World number 44 Chris Wakelin believes now is the time to make his move and establish himself at the top end of the sport, starting with a strong showing at next week’s BetVictor European Masters.
The Nuneaton cueman edged out Jamie Clarke 5-4 in the recent qualifying event for the European Masters and faces Oliver Brown first up in the final stages in Furth.
Wakelin earned a second trip to the Crucible earlier this year, by qualifying for the World Championship. Although he succumbed to a 10-6 loss against Yan Bingtao, he was encouraged by his performance and is eager to contest further big matches in the current season.
We caught up with Wakelin to hear how he is feeling in the early stages of the new campaign, as well as find out about his exploits away from the baize in the ballroom…
Chris, how have you enjoyed your summer and how much are you looking forward to heading out to Germany for the final stages of the BetVictor European Masters?
“I had a fair bit of time off. I played some golf, did a bit of running and a bit of dancing. I’ve just been trying to keep busy really. I’m trying to be more prepared for this season. It would be nice to get off to a good start. I want to try to push forwards. It is about time I started pushing up the rankings, as opposed to looking over my shoulder all of the time.
“The game with Jamie in the European Masters was a scrap at the start, but we both really showed our class in the last five frames. In the eighth frame all I did was break off and Jamie cleared the table, but then I managed to return the compliment in the decider. That is what all of the practice is about. If you get an opportunity to win a match, you have to be ready to take it. Winning matches in that sort of way is very rewarding, as it shows whatever you are doing in the practice room is working.

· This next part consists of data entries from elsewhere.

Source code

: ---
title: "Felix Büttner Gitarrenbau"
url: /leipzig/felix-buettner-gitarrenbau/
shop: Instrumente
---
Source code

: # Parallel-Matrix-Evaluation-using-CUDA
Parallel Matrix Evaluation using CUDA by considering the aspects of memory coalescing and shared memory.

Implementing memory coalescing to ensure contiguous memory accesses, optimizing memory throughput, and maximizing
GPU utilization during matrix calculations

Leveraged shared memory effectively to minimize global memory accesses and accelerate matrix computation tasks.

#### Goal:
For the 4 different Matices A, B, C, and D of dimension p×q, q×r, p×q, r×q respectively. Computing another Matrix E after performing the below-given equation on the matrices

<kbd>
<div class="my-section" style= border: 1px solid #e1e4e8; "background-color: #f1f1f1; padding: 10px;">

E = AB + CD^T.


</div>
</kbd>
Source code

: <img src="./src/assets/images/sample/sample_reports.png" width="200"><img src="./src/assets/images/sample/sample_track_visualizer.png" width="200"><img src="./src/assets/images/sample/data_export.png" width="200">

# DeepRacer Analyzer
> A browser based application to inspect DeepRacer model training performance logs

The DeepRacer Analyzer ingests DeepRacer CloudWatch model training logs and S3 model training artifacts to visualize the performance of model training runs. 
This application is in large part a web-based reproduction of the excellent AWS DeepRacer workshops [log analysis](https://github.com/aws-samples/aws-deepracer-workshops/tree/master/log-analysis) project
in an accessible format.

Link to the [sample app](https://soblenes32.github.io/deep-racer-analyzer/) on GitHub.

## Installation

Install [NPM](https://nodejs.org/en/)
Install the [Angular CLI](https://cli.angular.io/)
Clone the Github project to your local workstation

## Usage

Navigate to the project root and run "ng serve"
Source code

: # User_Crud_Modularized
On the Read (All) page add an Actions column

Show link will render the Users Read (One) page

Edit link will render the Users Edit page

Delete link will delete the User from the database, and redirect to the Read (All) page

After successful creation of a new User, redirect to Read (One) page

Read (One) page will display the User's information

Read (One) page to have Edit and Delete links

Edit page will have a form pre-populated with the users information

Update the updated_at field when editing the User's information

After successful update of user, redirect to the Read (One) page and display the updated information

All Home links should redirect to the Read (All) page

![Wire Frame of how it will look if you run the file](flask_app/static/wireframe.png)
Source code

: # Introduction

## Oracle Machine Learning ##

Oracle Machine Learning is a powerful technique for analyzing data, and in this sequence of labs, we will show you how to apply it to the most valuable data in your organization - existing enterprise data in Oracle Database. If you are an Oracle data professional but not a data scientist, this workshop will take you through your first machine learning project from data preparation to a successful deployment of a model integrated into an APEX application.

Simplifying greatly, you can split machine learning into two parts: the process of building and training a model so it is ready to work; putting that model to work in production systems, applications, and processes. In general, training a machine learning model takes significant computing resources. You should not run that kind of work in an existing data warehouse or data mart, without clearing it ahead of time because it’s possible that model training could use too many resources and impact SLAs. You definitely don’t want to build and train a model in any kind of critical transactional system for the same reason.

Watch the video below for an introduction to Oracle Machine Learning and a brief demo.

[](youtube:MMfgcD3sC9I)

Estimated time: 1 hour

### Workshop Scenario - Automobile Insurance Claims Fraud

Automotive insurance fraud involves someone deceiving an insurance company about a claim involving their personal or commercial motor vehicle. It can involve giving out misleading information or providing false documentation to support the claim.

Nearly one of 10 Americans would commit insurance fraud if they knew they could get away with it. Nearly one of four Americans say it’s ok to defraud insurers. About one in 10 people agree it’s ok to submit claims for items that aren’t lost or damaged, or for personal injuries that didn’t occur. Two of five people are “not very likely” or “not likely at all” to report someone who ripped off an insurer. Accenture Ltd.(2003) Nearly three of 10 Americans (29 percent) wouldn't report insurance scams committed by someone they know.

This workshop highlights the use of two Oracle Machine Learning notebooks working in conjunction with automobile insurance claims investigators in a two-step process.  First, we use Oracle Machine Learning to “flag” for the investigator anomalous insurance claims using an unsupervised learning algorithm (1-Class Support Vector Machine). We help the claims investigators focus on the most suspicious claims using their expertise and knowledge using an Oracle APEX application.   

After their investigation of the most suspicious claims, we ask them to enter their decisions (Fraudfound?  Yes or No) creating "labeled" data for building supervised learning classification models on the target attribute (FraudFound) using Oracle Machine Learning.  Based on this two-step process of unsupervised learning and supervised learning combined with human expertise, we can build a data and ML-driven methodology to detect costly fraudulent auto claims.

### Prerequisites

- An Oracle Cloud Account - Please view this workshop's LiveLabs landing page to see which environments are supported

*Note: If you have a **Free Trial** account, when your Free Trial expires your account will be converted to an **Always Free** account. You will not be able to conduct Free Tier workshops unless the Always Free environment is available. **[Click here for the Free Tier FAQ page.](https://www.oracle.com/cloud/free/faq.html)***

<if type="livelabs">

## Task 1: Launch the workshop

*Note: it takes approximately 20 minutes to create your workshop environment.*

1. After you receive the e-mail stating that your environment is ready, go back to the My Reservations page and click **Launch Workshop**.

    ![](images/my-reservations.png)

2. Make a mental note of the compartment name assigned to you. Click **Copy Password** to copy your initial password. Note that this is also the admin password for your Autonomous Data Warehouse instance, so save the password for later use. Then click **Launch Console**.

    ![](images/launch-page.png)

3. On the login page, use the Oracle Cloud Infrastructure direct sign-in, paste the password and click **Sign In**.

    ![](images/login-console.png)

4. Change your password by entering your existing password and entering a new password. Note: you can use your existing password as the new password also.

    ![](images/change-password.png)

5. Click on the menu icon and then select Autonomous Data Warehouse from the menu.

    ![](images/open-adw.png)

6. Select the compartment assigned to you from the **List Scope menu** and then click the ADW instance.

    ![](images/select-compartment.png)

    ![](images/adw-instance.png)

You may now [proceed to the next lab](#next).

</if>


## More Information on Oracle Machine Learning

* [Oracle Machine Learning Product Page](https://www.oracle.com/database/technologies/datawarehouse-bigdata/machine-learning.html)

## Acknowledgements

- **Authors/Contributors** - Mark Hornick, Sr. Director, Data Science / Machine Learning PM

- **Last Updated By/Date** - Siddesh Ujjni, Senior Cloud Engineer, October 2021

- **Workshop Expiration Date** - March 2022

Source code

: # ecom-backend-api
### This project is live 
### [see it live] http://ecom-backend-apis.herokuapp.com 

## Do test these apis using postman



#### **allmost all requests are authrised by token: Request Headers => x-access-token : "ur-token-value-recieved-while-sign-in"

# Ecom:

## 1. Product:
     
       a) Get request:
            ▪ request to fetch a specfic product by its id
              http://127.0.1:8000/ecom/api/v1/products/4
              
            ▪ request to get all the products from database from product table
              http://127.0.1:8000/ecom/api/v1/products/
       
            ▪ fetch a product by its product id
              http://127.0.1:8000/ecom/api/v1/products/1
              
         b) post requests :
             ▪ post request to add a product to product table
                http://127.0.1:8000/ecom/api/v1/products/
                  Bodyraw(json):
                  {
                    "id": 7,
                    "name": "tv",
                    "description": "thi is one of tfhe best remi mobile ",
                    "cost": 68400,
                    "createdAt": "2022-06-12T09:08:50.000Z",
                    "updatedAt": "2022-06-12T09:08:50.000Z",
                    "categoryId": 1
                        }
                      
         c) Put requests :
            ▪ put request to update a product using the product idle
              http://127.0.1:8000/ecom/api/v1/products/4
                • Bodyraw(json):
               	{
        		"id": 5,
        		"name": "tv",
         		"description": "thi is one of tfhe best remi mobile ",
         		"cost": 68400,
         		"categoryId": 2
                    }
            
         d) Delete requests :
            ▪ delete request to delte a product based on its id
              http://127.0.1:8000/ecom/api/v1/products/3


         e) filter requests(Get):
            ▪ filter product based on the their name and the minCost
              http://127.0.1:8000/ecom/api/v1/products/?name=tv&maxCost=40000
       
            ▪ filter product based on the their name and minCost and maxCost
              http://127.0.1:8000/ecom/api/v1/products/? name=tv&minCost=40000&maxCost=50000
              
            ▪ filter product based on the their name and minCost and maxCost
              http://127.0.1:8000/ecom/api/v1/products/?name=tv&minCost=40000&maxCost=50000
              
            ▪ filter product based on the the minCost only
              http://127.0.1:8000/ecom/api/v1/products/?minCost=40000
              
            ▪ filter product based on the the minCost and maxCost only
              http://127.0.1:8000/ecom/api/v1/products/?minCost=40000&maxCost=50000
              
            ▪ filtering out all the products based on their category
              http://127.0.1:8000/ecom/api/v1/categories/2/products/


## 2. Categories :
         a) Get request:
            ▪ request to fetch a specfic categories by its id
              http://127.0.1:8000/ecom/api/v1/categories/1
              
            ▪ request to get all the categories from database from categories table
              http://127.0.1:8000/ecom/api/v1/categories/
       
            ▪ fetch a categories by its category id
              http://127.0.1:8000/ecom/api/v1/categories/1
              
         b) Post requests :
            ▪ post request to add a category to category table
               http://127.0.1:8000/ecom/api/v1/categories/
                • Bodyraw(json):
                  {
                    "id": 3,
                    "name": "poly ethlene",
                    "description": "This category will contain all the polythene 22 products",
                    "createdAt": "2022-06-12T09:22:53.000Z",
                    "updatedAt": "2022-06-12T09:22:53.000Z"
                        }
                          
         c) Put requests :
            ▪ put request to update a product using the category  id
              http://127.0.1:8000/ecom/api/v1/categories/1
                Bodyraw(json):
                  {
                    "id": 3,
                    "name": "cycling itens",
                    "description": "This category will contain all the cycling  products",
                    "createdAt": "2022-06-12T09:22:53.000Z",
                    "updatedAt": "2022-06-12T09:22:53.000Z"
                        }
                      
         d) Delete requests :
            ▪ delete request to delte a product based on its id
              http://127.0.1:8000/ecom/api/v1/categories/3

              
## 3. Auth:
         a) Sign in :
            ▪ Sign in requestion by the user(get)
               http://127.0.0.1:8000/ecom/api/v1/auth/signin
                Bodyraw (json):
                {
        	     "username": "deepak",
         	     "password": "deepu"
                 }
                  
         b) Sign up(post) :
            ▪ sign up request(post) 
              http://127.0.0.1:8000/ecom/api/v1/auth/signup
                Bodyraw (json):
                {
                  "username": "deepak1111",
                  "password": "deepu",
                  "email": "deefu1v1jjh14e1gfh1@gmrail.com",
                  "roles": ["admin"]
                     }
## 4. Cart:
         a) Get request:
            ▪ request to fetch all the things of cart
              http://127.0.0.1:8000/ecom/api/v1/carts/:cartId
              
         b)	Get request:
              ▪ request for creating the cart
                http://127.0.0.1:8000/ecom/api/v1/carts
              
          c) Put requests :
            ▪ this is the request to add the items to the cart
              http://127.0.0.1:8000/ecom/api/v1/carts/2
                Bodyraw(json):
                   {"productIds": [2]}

“I’ve not been to Germany for four or five years. I know we have had Covid, but I’ve never qualified for the German Masters. Now that the Paul Hunter Classic isn’t on in Furth anymore, I haven’t been there for a while. It has been a shame not to be going out to Furth as it is a brilliant atmosphere. Last time I was there I got to the last 16. It will be really nice to return and I have such good memories, the crowds in Germany are some of the best in the world.”
How do you feel your approach to competing has changed since you first turned professional nine years ago?
“I’m trying to be a lot more positive in my approach to tournaments this season. I’m not there to win one game or nick a couple of ranking points. I feel like I’m at the point in my career when it can go one of two ways. I need to start looking at going forwards or realistically, if it doesn’t happen in the next five years, I may miss my opportunity to really push at the business end of events.
“I think the game has changed a lot in the last nine years. The standard has obviously gone through the roof. The whole game has progressed and the goalposts have moved. What people may have thought was good enough to win a tournament nine years ago, probably wouldn’t get you through the first round now. It just shows how strong the tour is at the moment. It is great to see the sport thriving in that way and being how it should have been 20 years ago.”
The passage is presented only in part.